[Stored data entries]
....

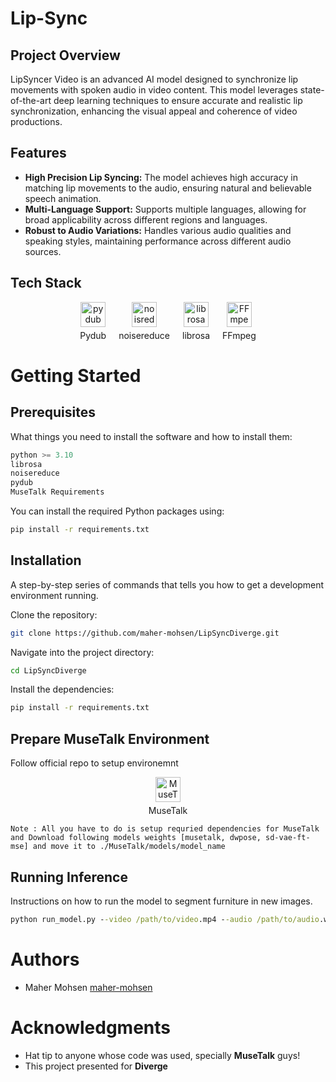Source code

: # Lip-Sync
## Project Overview
LipSyncer Video is an advanced AI model designed to synchronize lip movements with spoken audio in video content. This model leverages state-of-the-art deep learning techniques to ensure accurate and realistic lip synchronization, enhancing the visual appeal and coherence of video productions.
## Features
- <b>High Precision Lip Syncing:</b> The model achieves high accuracy in matching lip movements to the audio, ensuring natural and believable speech animation.
- <b>Multi-Language Support:</b> Supports multiple languages, allowing for broad applicability across different regions and languages.
- <b>Robust to Audio Variations:</b>  Handles various audio qualities and speaking styles, maintaining performance across different audio sources.
## Tech Stack

<p align="left"> 

<!DOCTYPE html>
<html lang="en">
<head>
  <meta charset="UTF-8">
  <meta name="viewport" content="width=device-width, initial-scale=1.0">
  <style>
    .icon-container {
      display: flex;
      align-items: center;
      justify-content: center; /* Center the items horizontally */
      gap: 20px; /* Adjust spacing between icons as needed */
    }
    .icon-container div {
      text-align: center; /* Center the text below each icon */
    }
    .icon-container img {
      display: block;
      margin: 0 auto; /* Center the image */
    }
    .icon-container p {
      margin-top: 5px; /* Adjust spacing between image and text as needed */
      margin-bottom: 0; /* Remove bottom margin */
    }
  </style>
</head>
<body>
  <div class="icon-container">
    <div>
      <a href="https://pypi.org/project/pydub/" target="_blank" rel="noreferrer">
        <img src="https://s3.dualstack.us-east-2.amazonaws.com/pythondotorg-assets/media/files/python-logo-only.svg" alt="pydub" width="40" height="40"/>
      </a>
      <p>Pydub</p>
    </div>
    <div>
      <a href="https://pypi.org/project/noisereduce/" target="_blank" rel="noreferrer">
        <img src="https://s3.dualstack.us-east-2.amazonaws.com/pythondotorg-assets/media/files/python-logo-only.svg" alt="noisreduce" width="40" height="40"/>
      </a>
      <p>noisereduce</p>
    </div>
    <div>
      <a href="https://librosa.org/" target="_blank" rel="noreferrer">
        <img src="https://avatars.githubusercontent.com/u/18124827?s=200&v=4" alt="librosa" width="40" height="40"/>
      </a>
      <p>librosa</p>
    </div>
    <div>
      <a href="https://www.ffmpeg.org/" target="_blank" rel="noreferrer">
        <img src="https://img.icons8.com/?size=512&id=32418&format=png" alt="FFmpeg" width="40" height="40"/>
      </a>
      <p>FFmpeg</p>
    </div>
  </div>
</body>
</html>


# Getting Started
## Prerequisites
What things you need to install the software and how to install them:
```py
python >= 3.10
librosa
noisereduce
pydub
MuseTalk Requirements
```
You can install the required Python packages using:
```bash
pip install -r requirements.txt
```
## Installation
A step-by-step series of commands that tells you how to get a development environment running.

Clone the repository:
```bash
git clone https://github.com/maher-mohsen/LipSyncDiverge.git
```
Navigate into the project directory:
```cmd
cd LipSyncDiverge
```
Install the dependencies:
```cmd
pip install -r requirements.txt
```
## Prepare MuseTalk Environment
Follow official repo to setup environemnt
<html lang="en">
<head>
  <meta charset="UTF-8">
  <meta name="viewport" content="width=device-width, initial-scale=1.0">
</head>
<body>
  <div class="icon-container">
    <div>
      <a href="https://github.com/TMElyralab/MuseTalk/tree/main" target="_blank" rel="noreferrer">
        <img src="https://avatars.githubusercontent.com/u/163981778?s=48&v=4" alt="MuseTalk" width="40" height="40"/>
      </a>
      <p>MuseTalk</p>
    </div>
  </div>
</body>
</html>

```
Note : All you have to do is setup requried dependencies for MuseTalk and Download following models weights [musetalk, dwpose, sd-vae-ft-mse] and move it to ./MuseTalk/models/model_name
```
## Running Inference
Instructions on how to run the model to segment furniture in new images.
```cmd
python run_model.py --video /path/to/video.mp4 --audio /path/to/audio.wav
```
# Authors
- Maher Mohsen <a href="https://github.com/maher-mohsen">maher-mohsen</a>

# Acknowledgments
- Hat tip to anyone whose code was used, specially <b>MuseTalk</b> guys!
- This project presented for <b>Diverge</b>

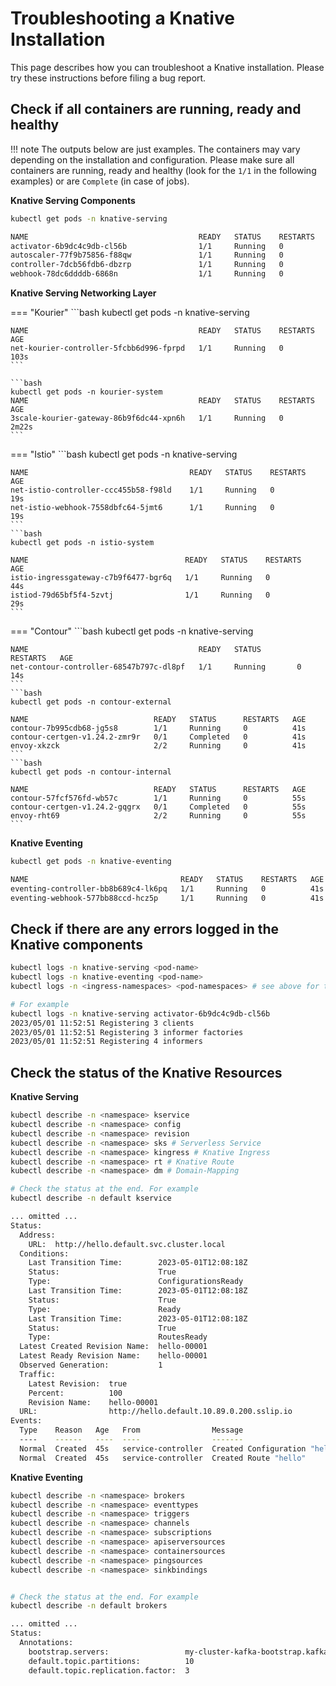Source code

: # Troubleshooting a Knative Installation

This page describes how you can troubleshoot a Knative installation. Please try these instructions before filing a bug report.

## Check if all containers are running, ready and healthy

!!! note
    The outputs below are just examples. The containers may vary depending on the installation and configuration. Please make sure all containers are running, ready and healthy (look for the `1/1` in the following examples) or are `Complete` (in case of jobs).

**Knative Serving Components**

```bash
kubectl get pods -n knative-serving

NAME                                      READY   STATUS    RESTARTS   AGE
activator-6b9dc4c9db-cl56b                1/1     Running   0          2m
autoscaler-77f9b75856-f88qw               1/1     Running   0          2m
controller-7dcb56fdb6-dbzrp               1/1     Running   0          2m
webhook-78dc6ddddb-6868n                  1/1     Running   0          2m
```

**Knative Serving Networking Layer**

=== "Kourier"
    ```bash
    kubectl get pods -n knative-serving

    NAME                                      READY   STATUS    RESTARTS   AGE
    net-kourier-controller-5fcbb6d996-fprpd   1/1     Running   0          103s
    ```

    ```bash
    kubectl get pods -n kourier-system
    NAME                                      READY   STATUS    RESTARTS   AGE
    3scale-kourier-gateway-86b9f6dc44-xpn6h   1/1     Running   0          2m22s
    ```

=== "Istio"
    ```bash
    kubectl get pods -n knative-serving

    NAME                                    READY   STATUS    RESTARTS   AGE
    net-istio-controller-ccc455b58-f98ld    1/1     Running   0          19s
    net-istio-webhook-7558dbfc64-5jmt6      1/1     Running   0          19s
    ```
    ```bash
    kubectl get pods -n istio-system

    NAME                                   READY   STATUS    RESTARTS   AGE
    istio-ingressgateway-c7b9f6477-bgr6q   1/1     Running   0          44s
    istiod-79d65bf5f4-5zvtj                1/1     Running   0          29s
    ```

=== "Contour"
    ```bash
    kubectl get pods -n knative-serving

    NAME                                      READY   STATUS        RESTARTS   AGE
    net-contour-controller-68547b797c-dl8pf   1/1     Running       0          14s
    ```
    ```bash
    kubectl get pods -n contour-external

    NAME                            READY   STATUS      RESTARTS   AGE
    contour-7b995cdb68-jg5s8        1/1     Running     0          41s
    contour-certgen-v1.24.2-zmr9r   0/1     Completed   0          41s
    envoy-xkzck                     2/2     Running     0          41s
    ```
    ```bash
    kubectl get pods -n contour-internal

    NAME                            READY   STATUS      RESTARTS   AGE
    contour-57fcf576fd-wb57c        1/1     Running     0          55s
    contour-certgen-v1.24.2-gqgrx   0/1     Completed   0          55s
    envoy-rht69                     2/2     Running     0          55s
    ```

**Knative Eventing**

```bash
kubectl get pods -n knative-eventing

NAME                                  READY   STATUS    RESTARTS   AGE
eventing-controller-bb8b689c4-lk6pq   1/1     Running   0          41s
eventing-webhook-577bb88ccd-hcz5p     1/1     Running   0          41s
```

## Check if there are any errors logged in the Knative components

```bash
kubectl logs -n knative-serving <pod-name>
kubectl logs -n knative-eventing <pod-name>
kubectl logs -n <ingress-namespaces> <pod-namespaces> # see above for the relevant namespaces

# For example
kubectl logs -n knative-serving activator-6b9dc4c9db-cl56b
2023/05/01 11:52:51 Registering 3 clients
2023/05/01 11:52:51 Registering 3 informer factories
2023/05/01 11:52:51 Registering 4 informers
```

## Check the status of the Knative Resources

**Knative Serving**
```bash
kubectl describe -n <namespace> kservice
kubectl describe -n <namespace> config
kubectl describe -n <namespace> revision
kubectl describe -n <namespace> sks # Serverless Service
kubectl describe -n <namespace> kingress # Knative Ingress
kubectl describe -n <namespace> rt # Knative Route
kubectl describe -n <namespace> dm # Domain-Mapping

# Check the status at the end. For example
kubectl describe -n default kservice

... omitted ...
Status:
  Address:
    URL:  http://hello.default.svc.cluster.local
  Conditions:
    Last Transition Time:        2023-05-01T12:08:18Z
    Status:                      True
    Type:                        ConfigurationsReady
    Last Transition Time:        2023-05-01T12:08:18Z
    Status:                      True
    Type:                        Ready
    Last Transition Time:        2023-05-01T12:08:18Z
    Status:                      True
    Type:                        RoutesReady
  Latest Created Revision Name:  hello-00001
  Latest Ready Revision Name:    hello-00001
  Observed Generation:           1
  Traffic:
    Latest Revision:  true
    Percent:          100
    Revision Name:    hello-00001
  URL:                http://hello.default.10.89.0.200.sslip.io
Events:
  Type    Reason   Age   From                Message
  ----    ------   ----  ----                -------
  Normal  Created  45s   service-controller  Created Configuration "hello"
  Normal  Created  45s   service-controller  Created Route "hello"
```

**Knative Eventing**

```bash
kubectl describe -n <namespace> brokers
kubectl describe -n <namespace> eventtypes
kubectl describe -n <namespace> triggers
kubectl describe -n <namespace> channels
kubectl describe -n <namespace> subscriptions
kubectl describe -n <namespace> apiserversources
kubectl describe -n <namespace> containersources
kubectl describe -n <namespace> pingsources
kubectl describe -n <namespace> sinkbindings


# Check the status at the end. For example
kubectl describe -n default brokers

... omitted ...
Status:
  Annotations:
    bootstrap.servers:                 my-cluster-kafka-bootstrap.kafka:9092
    default.topic.partitions:          10
    default.topic.replication.factor:  3
```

....

# [THE PROBLEM]
In the records, which lines use the word "assets"? Report them.

# [ANSWER BOX]
        <img src="https://s3.dualstack.us-east-2.amazonaws.com/pythondotorg-assets/media/files/python-logo-only.svg" alt="pydub" width="40" height="40"/>
        <img src="https://s3.dualstack.us-east-2.amazonaws.com/pythondotorg-assets/media/files/python-logo-only.svg" alt="noisreduce" width="40" height="40"/>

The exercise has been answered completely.